> **Task directions**
At the line containing "## See Also", begin retyping, and continue word for word until the records below run out.
== Excerpted data ==
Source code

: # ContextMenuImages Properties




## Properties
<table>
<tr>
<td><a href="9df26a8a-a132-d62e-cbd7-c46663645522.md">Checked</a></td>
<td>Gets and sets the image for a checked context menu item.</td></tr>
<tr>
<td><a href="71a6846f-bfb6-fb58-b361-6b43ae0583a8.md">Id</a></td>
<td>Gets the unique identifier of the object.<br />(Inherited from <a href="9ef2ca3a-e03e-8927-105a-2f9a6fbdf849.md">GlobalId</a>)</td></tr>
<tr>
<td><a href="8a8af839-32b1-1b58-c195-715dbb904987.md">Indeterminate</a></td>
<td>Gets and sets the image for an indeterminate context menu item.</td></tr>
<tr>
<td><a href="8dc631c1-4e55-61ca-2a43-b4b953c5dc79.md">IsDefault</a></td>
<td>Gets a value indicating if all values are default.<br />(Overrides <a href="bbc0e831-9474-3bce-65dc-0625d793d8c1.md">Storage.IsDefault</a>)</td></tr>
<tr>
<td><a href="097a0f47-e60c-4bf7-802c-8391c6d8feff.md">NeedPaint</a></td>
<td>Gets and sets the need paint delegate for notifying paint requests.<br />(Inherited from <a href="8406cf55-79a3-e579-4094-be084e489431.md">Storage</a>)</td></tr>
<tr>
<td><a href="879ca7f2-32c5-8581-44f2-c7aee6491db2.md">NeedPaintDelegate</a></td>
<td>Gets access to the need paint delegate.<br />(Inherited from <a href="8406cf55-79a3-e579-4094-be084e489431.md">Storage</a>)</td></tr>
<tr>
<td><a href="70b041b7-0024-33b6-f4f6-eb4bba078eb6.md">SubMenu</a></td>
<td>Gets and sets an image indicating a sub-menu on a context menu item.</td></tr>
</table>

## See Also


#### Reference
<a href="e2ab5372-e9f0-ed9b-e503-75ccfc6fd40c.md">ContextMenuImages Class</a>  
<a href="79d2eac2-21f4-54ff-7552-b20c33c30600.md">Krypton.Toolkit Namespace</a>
===
> **Exercise result**
## See Also


#### Reference
<a href="e2ab5372-e9f0-ed9b-e503-75ccfc6fd40c.md">ContextMenuImages Class</a>  
<a href="79d2eac2-21f4-54ff-7552-b20c33c30600.md">Krypton.Toolkit Namespace</a>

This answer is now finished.